Book Review: “The Wind-Up Bird Chronicle” by Haruki Murakami

The mechanical cry of the wind-up bird that the book’s hero sporadically hears is the sound of history winding its spring.

Wind-Up Bird Chronicle
The Wind Up Bird Chronicle

Toru, our protagonist,  meets a series of curious people: May Kasahara, a troubled teenager who feels responsible for her boyfriend’s death in a motorcycle accident; Malta Kano, a psychic who makes prophecies about Toru’s missing cat; Malta’s sister, Creta, who claims that she was raped by Kumiko’s brother, Noboru Wataya; Lieutenant Mamiya, a soldier who says he witnessed a man being skinned alive in Manchuria; Nutmeg Akasaka, a mysterious healer whose husband was violently murdered; and Nutmeg’s son, Cinnamon, a sharp dressed young man who stopped talking he was a boy.

May Kasahara is wise beyond her years, she works in a wig-making factory and observes: “…all I do here is work that my bosses tell me to do the way they tel me to do it. I don’t have to think at all. It’s like I just put my brain in a locker before I start work and pick it up on my way home.” How many of us have had similarly mind-numbing jobs?

This book reminds me of others, in “Kafka on the Shore” the protagonist is also hunting for a missing cat, which leads him to a whole series of adventures. One of the most memorable parts of the book is with the protagonist at the bottom of a well, which feels very Kafkaesque as he is gripped by an inertia and can’t do anything to save himself. In Pamuk’s “My Name is Red” the action begins at the bottom of a well with a murder victim recounting his story.

“One cannot look directly at one’s own face with one’s own eyes, for example. One has no choice but to look at one’s reflection in the mirror. Through experience, we come to believe that the image is correct, but that is all. (p 282)”

Murakami’s novels are all rather strange with elements of magic realism. There are also a few scenes of graphic violence, a man is skinned alive in Manchuria and soldiers are taught how to kill someone with a bayonet. The story begins as a hunt for a cat but then goes to some strange places in space and time.  Lieutenant Mamiya’s tale of an operation behind enemy lines in Manchuria during WW2, which goes dreadfully wrong and the lieutenant’s incarceration in the Soviet gulag, saved from almost certain death by his ability to speak Russian are particularly memorable. There are a couple of Georgian connections, Beria, Stalin’s infamous henchman sets the quotas for the Siberian coal mines where many POWs are driven to death. There is also the time the carnivorous animals in the zoo are shot as the Japanese retreat, this reminds me of the shooting of the wolves, lions and tigers, who escaped from Tbilisi Zoo in 2013 (Tbilisi Zoo floods and shooting).

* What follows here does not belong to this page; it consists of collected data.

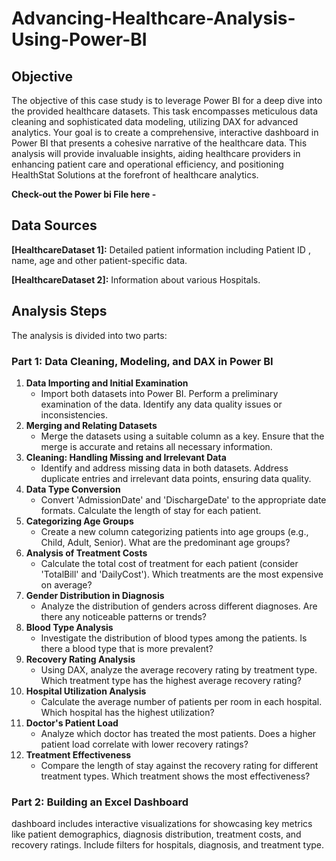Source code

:# Advancing-Healthcare-Analysis-Using-Power-BI

## **Objective**
The objective of this case study is to leverage Power BI for a deep dive into the provided healthcare datasets. This task encompasses meticulous data cleaning and sophisticated data modeling, utilizing DAX for advanced analytics. Your goal is to create a comprehensive, interactive dashboard in Power BI that presents a cohesive narrative of the healthcare data.
This analysis will provide invaluable insights, aiding healthcare providers in enhancing patient care and operational efficiency, and positioning HealthStat Solutions at the forefront of healthcare analytics.



**Check-out the Power bi File here -**


## **Data Sources**

**[HealthcareDataset 1]:** Detailed patient information including Patient ID , name, age and other patient-specific data.

**[HealthcareDataset 2]:** Information about various Hospitals.

## Analysis Steps

The analysis is divided into two parts:

### **Part 1: Data Cleaning, Modeling, and DAX in Power BI**

1. **Data Importing and Initial Examination**
    - Import both datasets into Power BI. Perform a preliminary examination of the data. Identify any data quality issues or inconsistencies.
2. **Merging and Relating Datasets**
    - Merge the datasets using a suitable column as a key. Ensure that the merge is accurate and retains all necessary information.
3. **Cleaning: Handling Missing and Irrelevant Data**
    - Identify and address missing data in both datasets. Address duplicate entries and irrelevant data points, ensuring data quality.
4. **Data Type Conversion**
    - Convert 'AdmissionDate' and 'DischargeDate' to the appropriate date formats. Calculate the length of stay for each patient.
5. **Categorizing Age Groups**
    - Create a new column categorizing patients into age groups (e.g., Child, Adult, Senior). What are the predominant age groups?
6. **Analysis of Treatment Costs**
    - Calculate the total cost of treatment for each patient (consider 'TotalBill' and 'DailyCost'). Which treatments are the most expensive on average?
7. **Gender Distribution in Diagnosis**
    - Analyze the distribution of genders across different diagnoses. Are there any noticeable patterns or trends?
8. **Blood Type Analysis**
    - Investigate the distribution of blood types among the patients. Is there a blood type that is more prevalent?
9. **Recovery Rating Analysis**
    - Using DAX, analyze the average recovery rating by treatment type. Which treatment type has the highest average recovery rating?
10. **Hospital Utilization Analysis**
    - Calculate the average number of patients per room in each hospital. Which hospital has the highest utilization?
11. **Doctor's Patient Load**
    - Analyze which doctor has treated the most patients. Does a higher patient load correlate with lower recovery ratings?
12. **Treatment Effectiveness**
    - Compare the length of stay against the recovery rating for different treatment types. Which treatment shows the most effectiveness?
   
### Part 2: Building an Excel Dashboard

dashboard includes interactive visualizations for showcasing key metrics like patient demographics, diagnosis distribution, treatment costs, and recovery ratings. Include filters for hospitals, diagnosis, and treatment type.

The petrolhead in me takes issue with a factual mistake in the narrative. Creta Kano tells us of her suicide attempt “I went to my brother’s room and asked to borrow his car. It was a shiny new Toyota MR2,”. (p95)
That was six years ago, in May of 1978.” (p97)
Interestingly the Toyota MR2 wasn’t produced until 1984…

 

wind up bird

In an interview with David Pilling, Murakami described his writing process: “There’s a basement, but below that you have an inner basement beyond a secret door. It’s dark, completely dark down there. It’s a maze and a labyrinth, but if you are trained, you can come back to the surface. That’s what I do when I am writing.” When we pick up a Murakami novel, we too are taken into the labyrinth.

My rating 4 out of 5 Some of the novel was excellent but other parts felt like filler. The scenes at the bottom of the well were for me the highlights.